Begin with the line below holding "Khởi động máy" and go on through the line holding "Start by creating", duplicating each line exactly and leaving out pictures.

Record set below:

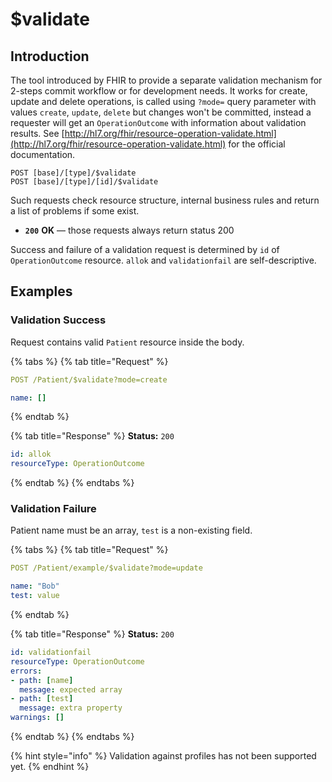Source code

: # $validate

## Introduction

The tool introduced by FHIR to provide a separate validation mechanism for 2-steps commit workflow or for development needs. It works for create, update and delete operations, is called using `?mode=` query parameter with values `create`, `update`, `delete` but changes won't be committed, instead a requester will get an `OperationOutcome` with information about validation results. See [http://hl7.org/fhir/resource-operation-validate.html](http://hl7.org/fhir/resource-operation-validate.html) for the official documentation. 

```text
POST [base]/[type]/$validate
POST [base]/[type]/[id]/$validate
```

Such requests check resource structure, internal business rules and return a list of problems if some exist.

* **`200`** **OK** — those requests always return status 200

Success and failure of a validation request is determined by `id` of `OperationOutcome` resource. `allok` and `validationfail` are self-descriptive.

## Examples

### Validation Success

Request contains valid `Patient` resource inside the body.

{% tabs %}
{% tab title="Request" %}
```yaml
POST /Patient/$validate?mode=create

name: []
```
{% endtab %}

{% tab title="Response" %}
**Status:** `200`

```yaml
id: allok
resourceType: OperationOutcome
```
{% endtab %}
{% endtabs %}

### Validation Failure

Patient name must be an array, `test` is a non-existing field.

{% tabs %}
{% tab title="Request" %}
```yaml
POST /Patient/example/$validate?mode=update

name: "Bob"
test: value
```
{% endtab %}

{% tab title="Response" %}
**Status:** `200`

```yaml
id: validationfail
resourceType: OperationOutcome
errors:
- path: [name]
  message: expected array
- path: [test]
  message: extra property
warnings: []
```
{% endtab %}
{% endtabs %}

{% hint style="info" %}
Validation against profiles has not been supported yet.
{% endhint %}

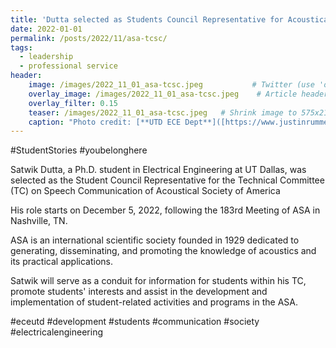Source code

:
 ```yaml
---
title: 'Dutta selected as Students Council Representative for Acoustical Society'
date: 2022-01-01
permalink: /posts/2022/11/asa-tcsc/
tags:
  - leadership
  - professional service
header:
    image: /images/2022_11_01_asa-tcsc.jpeg           # Twitter (use 'overlay_image')
    overlay_image: /images/2022_11_01_asa-tcsc.jpeg    # Article header at 2048x768
    overlay_filter: 0.15
    teaser: /images/2022_11_01_asa-tcsc.jpeg   # Shrink image to 575x216
    caption: "Photo credit: [**UTD ECE Dept**]([https://www.justinrummel.com](https://ece.utdallas.edu/))"
---
```


#StudentStories #youbelonghere

Satwik Dutta, a Ph.D. student in Electrical Engineering at UT Dallas, was selected as the Student Council Representative for the Technical Committee (TC) on Speech Communication of Acoustical Society of America

His role starts on December 5, 2022, following the 183rd Meeting of ASA in Nashville, TN.

ASA is an international scientific society founded in 1929 dedicated to generating, disseminating, and promoting the knowledge of acoustics and its practical applications.

Satwik will serve as a conduit for information for students within his TC, promote students' interests and assist in the development and implementation of student-related activities and programs in the ASA.

#eceutd #development #students #communication #society #electricalengineering
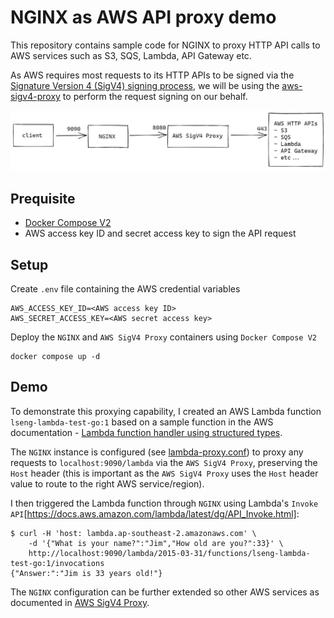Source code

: # NGINX as AWS API proxy demo

This repository contains sample code for NGINX to proxy HTTP API calls to AWS services such as S3, SQS, Lambda, API Gateway etc.

As AWS requires most requests to its HTTP APIs to be signed via the [Signature Version 4 (SigV4) signing process](https://docs.aws.amazon.com/general/latest/gr/signature-version-4.html), we will be using the [aws-sigv4-proxy](https://github.com/awslabs/aws-sigv4-proxy.git) to perform the request signing on our behalf.

![Flow](./docs/images/flow.png)

## Prequisite

- [Docker Compose V2](https://docs.docker.com/compose/cli-command/)
- AWS access key ID and secret access key to sign the API request

## Setup

Create `.env` file containing the AWS credential variables
```
AWS_ACCESS_KEY_ID=<AWS access key ID>
AWS_SECRET_ACCESS_KEY=<AWS secret access key>
```

Deploy the `NGINX` and `AWS SigV4 Proxy` containers using `Docker Compose V2`
```
docker compose up -d
```

## Demo

To demonstrate this proxying capability, I created an AWS Lambda function `lseng-lambda-test-go:1` based on a sample function in the AWS documentation - [Lambda function handler using structured types](https://docs.aws.amazon.com/lambda/latest/dg/golang-handler.html#golang-handler-structs).

The `NGINX` instance is configured (see [lambda-proxy.conf](./nginx/lambda-proxy.conf)) to proxy any requests to `localhost:9090/lambda` via the `AWS SigV4 Proxy`, preserving the `Host` header (this is important as the `AWS SigV4 Proxy` uses the `Host` header value to route to the right AWS service/region).

I then triggered the Lambda function through `NGINX` using Lambda's `Invoke API`[https://docs.aws.amazon.com/lambda/latest/dg/API_Invoke.html]:

```
$ curl -H 'host: lambda.ap-southeast-2.amazonaws.com' \
    -d '{"What is your name?":"Jim","How old are you?":33}' \
    http://localhost:9090/lambda/2015-03-31/functions/lseng-lambda-test-go:1/invocations
{"Answer:":"Jim is 33 years old!"}
```

The `NGINX` configuration can be further extended so other AWS services as documented in [AWS SigV4 Proxy](https://github.com/awslabs/aws-sigv4-proxy/blob/master/README.md).
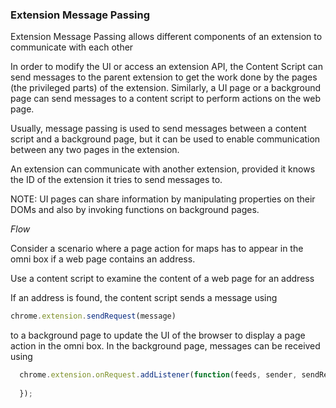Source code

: ### Extension Message Passing

Extension Message Passing allows different components of an extension to communicate with each other

In order to modify the UI or access an extension API, the Content Script can send messages to the parent extension to get the work done by the pages (the privileged parts) of the extension. Similarly, a UI page or a background page can send messages to a content script to perform actions on the web page.

Usually, message passing is used to send messages between a content script and a background page, but it can be used to enable communication between any two pages in the extension.

An extension can communicate with another extension, provided it knows the ID of the extension it tries to send messages to. 

NOTE: UI pages can share information by manipulating properties on their DOMs and also by invoking functions on background pages.

*Flow*

Consider a scenario where a page action for maps has to appear in the omni box if a web page contains an address.

Use a content script to examine the content of a web page for an address

If an address is found, the content script sends a message using 
```javascript
chrome.extension.sendRequest(message) 
```
to a background page to update the UI of the browser to display a page action in the omni box. In the background page, messages can be received using 

```javascript
  chrome.extension.onRequest.addListener(function(feeds, sender, sendResponse) {
	
  });
```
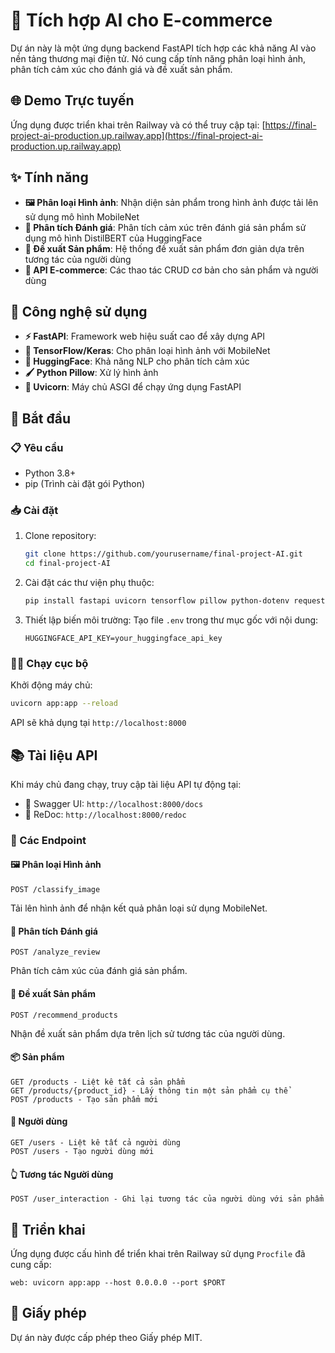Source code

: # 🛒 Tích hợp AI cho E-commerce

Dự án này là một ứng dụng backend FastAPI tích hợp các khả năng AI vào nền tảng thương mại điện tử. Nó cung cấp tính năng phân loại hình ảnh, phân tích cảm xúc cho đánh giá và đề xuất sản phẩm.

## 🌐 Demo Trực tuyến

Ứng dụng được triển khai trên Railway và có thể truy cập tại:
[https://final-project-ai-production.up.railway.app](https://final-project-ai-production.up.railway.app)

## ✨ Tính năng

- **🖼️ Phân loại Hình ảnh**: Nhận diện sản phẩm trong hình ảnh được tải lên sử dụng mô hình MobileNet
- **📝 Phân tích Đánh giá**: Phân tích cảm xúc trên đánh giá sản phẩm sử dụng mô hình DistilBERT của HuggingFace
- **🎯 Đề xuất Sản phẩm**: Hệ thống đề xuất sản phẩm đơn giản dựa trên tương tác của người dùng
- **🔄 API E-commerce**: Các thao tác CRUD cơ bản cho sản phẩm và người dùng

## 🔧 Công nghệ sử dụng

- **⚡ FastAPI**: Framework web hiệu suất cao để xây dựng API
- **🧠 TensorFlow/Keras**: Cho phân loại hình ảnh với MobileNet
- **🤗 HuggingFace**: Khả năng NLP cho phân tích cảm xúc
- **🖌️ Python Pillow**: Xử lý hình ảnh
- **🚀 Uvicorn**: Máy chủ ASGI để chạy ứng dụng FastAPI

## 🚦 Bắt đầu

### 📋 Yêu cầu

- Python 3.8+
- pip (Trình cài đặt gói Python)

### 📥 Cài đặt

1. Clone repository:
   ```bash
   git clone https://github.com/yourusername/final-project-AI.git
   cd final-project-AI
   ```

2. Cài đặt các thư viện phụ thuộc:
   ```bash
   pip install fastapi uvicorn tensorflow pillow python-dotenv requests
   ```

3. Thiết lập biến môi trường:
   Tạo file `.env` trong thư mục gốc với nội dung:
   ```
   HUGGINGFACE_API_KEY=your_huggingface_api_key
   ```

### 🏃‍♂️ Chạy cục bộ

Khởi động máy chủ:
```bash
uvicorn app:app --reload
```

API sẽ khả dụng tại `http://localhost:8000`

## 📚 Tài liệu API

Khi máy chủ đang chạy, truy cập tài liệu API tự động tại:
- 📘 Swagger UI: `http://localhost:8000/docs`
- 📖 ReDoc: `http://localhost:8000/redoc`

### 🔌 Các Endpoint

#### 🖼️ Phân loại Hình ảnh
```
POST /classify_image
```
Tải lên hình ảnh để nhận kết quả phân loại sử dụng MobileNet.

#### 📝 Phân tích Đánh giá
```
POST /analyze_review
```
Phân tích cảm xúc của đánh giá sản phẩm.

#### 🎯 Đề xuất Sản phẩm
```
POST /recommend_products
```
Nhận đề xuất sản phẩm dựa trên lịch sử tương tác của người dùng.

#### 📦 Sản phẩm
```
GET /products - Liệt kê tất cả sản phẩm
GET /products/{product_id} - Lấy thông tin một sản phẩm cụ thể
POST /products - Tạo sản phẩm mới
```

#### 👥 Người dùng
```
GET /users - Liệt kê tất cả người dùng
POST /users - Tạo người dùng mới
```

#### 👆 Tương tác Người dùng
```
POST /user_interaction - Ghi lại tương tác của người dùng với sản phẩm
```

## 🚢 Triển khai

Ứng dụng được cấu hình để triển khai trên Railway sử dụng `Procfile` đã cung cấp:
```
web: uvicorn app:app --host 0.0.0.0 --port $PORT
```

## 📜 Giấy phép

Dự án này được cấp phép theo Giấy phép MIT.
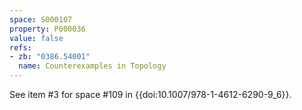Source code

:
 ```yaml
---
space: S000107
property: P000036
value: false
refs:
- zb: "0386.54001"
  name: Counterexamples in Topology
---
```


See item #3 for space #109 in {{doi:10.1007/978-1-4612-6290-9_6}}.
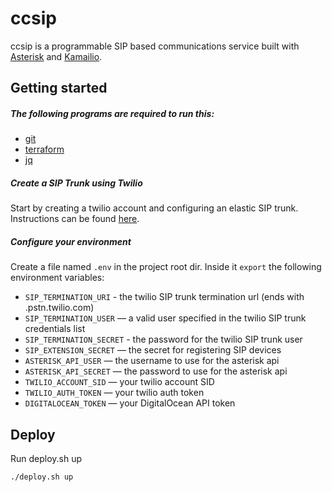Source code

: # ccsip

ccsip is a programmable SIP based communications service built with [Asterisk](http://www.asterisk.org/) and [Kamailio](https://www.kamailio.org/w/).

## Getting started

##### The following programs are required to run this:
- [git](https://git-scm.com/)
- [terraform](https://www.terraform.io/)
- [jq](https://stedolan.github.io/jq/)

##### Create a SIP Trunk using Twilio
Start by creating a twilio account and configuring an elastic SIP trunk. Instructions can be found [here](https://www.twilio.com/docs/api/sip-trunking/getting-started).

##### Configure your environment
Create a file named `.env` in the project root dir. Inside it `export` the following environment variables: 

- `SIP_TERMINATION_URI` - the twilio SIP trunk termination url (ends with .pstn.twilio.com)
- `SIP_TERMINATION_USER` — a valid user specified in the twilio SIP trunk credentials list
- `SIP_TERMINATION_SECRET` - the password for the twilio SIP trunk user 
- `SIP_EXTENSION_SECRET` — the secret for registering SIP devices
- `ASTERISK_API_USER` — the username to use for the asterisk api
- `ASTERISK_API_SECRET` — the password to use for the asterisk api
- `TWILIO_ACCOUNT_SID` — your twilio account SID
- `TWILIO_AUTH_TOKEN` — your twilio auth token
- `DIGITALOCEAN_TOKEN` — your DigitalOcean API token

## Deploy

Run deploy.sh up

```shell
./deploy.sh up
```
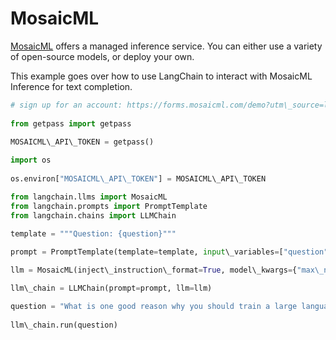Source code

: # MosaicML

[MosaicML](https://docs.mosaicml.com/en/latest/inference.html) offers a managed inference service. You can either use a variety of open-source models, or deploy your own.

This example goes over how to use LangChain to interact with MosaicML Inference for text completion.

```python
# sign up for an account: https://forms.mosaicml.com/demo?utm\_source=langchain  
  
from getpass import getpass  
  
MOSAICML\_API\_TOKEN = getpass()  

```

```python
import os  
  
os.environ["MOSAICML\_API\_TOKEN"] = MOSAICML\_API\_TOKEN  

```

```python
from langchain.llms import MosaicML  
from langchain.prompts import PromptTemplate  
from langchain.chains import LLMChain  

```

```python
template = """Question: {question}"""  
  
prompt = PromptTemplate(template=template, input\_variables=["question"])  

```

```python
llm = MosaicML(inject\_instruction\_format=True, model\_kwargs={"max\_new\_tokens": 128})  

```

```python
llm\_chain = LLMChain(prompt=prompt, llm=llm)  

```

```python
question = "What is one good reason why you should train a large language model on domain specific data?"  
  
llm\_chain.run(question)  

```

End of Record set.

-- Result of this exercise --
Khởi động máy chủ:
```bash
uvicorn app:app --reload
```

API sẽ khả dụng tại `http://localhost:8000`

## 📚 Tài liệu API

Khi máy chủ đang chạy, truy cập tài liệu API tự động tại:
- 📘 Swagger UI: `http://localhost:8000/docs`
- 📖 ReDoc: `http://localhost:8000/redoc`

### 🔌 Các Endpoint

#### 🖼️ Phân loại Hình ảnh
```
POST /classify_image
```
Tải lên hình ảnh để nhận kết quả phân loại sử dụng MobileNet.

#### 📝 Phân tích Đánh giá
```
POST /analyze_review
```
Phân tích cảm xúc của đánh giá sản phẩm.

#### 🎯 Đề xuất Sản phẩm
```
POST /recommend_products
```
Nhận đề xuất sản phẩm dựa trên lịch sử tương tác của người dùng.

#### 📦 Sản phẩm
```
GET /products - Liệt kê tất cả sản phẩm
GET /products/{product_id} - Lấy thông tin một sản phẩm cụ thể
POST /products - Tạo sản phẩm mới
```

#### 👥 Người dùng
```
GET /users - Liệt kê tất cả người dùng
POST /users - Tạo người dùng mới
```

#### 👆 Tương tác Người dùng
```
POST /user_interaction - Ghi lại tương tác của người dùng với sản phẩm
```

## 🚢 Triển khai

Ứng dụng được cấu hình để triển khai trên Railway sử dụng `Procfile` đã cung cấp:
```
web: uvicorn app:app --host 0.0.0.0 --port $PORT
```

## 📜 Giấy phép

Dự án này được cấp phép theo Giấy phép MIT.
Source code

:
 ```yaml
---
space: S000107
property: P000036
value: false
refs:
- zb: "0386.54001"
  name: Counterexamples in Topology
---
```


See item #3 for space #109 in {{doi:10.1007/978-1-4612-6290-9_6}}.
Source code

: # ccsip

ccsip is a programmable SIP based communications service built with [Asterisk](http://www.asterisk.org/) and [Kamailio](https://www.kamailio.org/w/).

## Getting started

##### The following programs are required to run this:
- [git](https://git-scm.com/)
- [terraform](https://www.terraform.io/)
- [jq](https://stedolan.github.io/jq/)

##### Create a SIP Trunk using Twilio
Start by creating a twilio account and configuring an elastic SIP trunk. Instructions can be found [here](https://www.twilio.com/docs/api/sip-trunking/getting-started).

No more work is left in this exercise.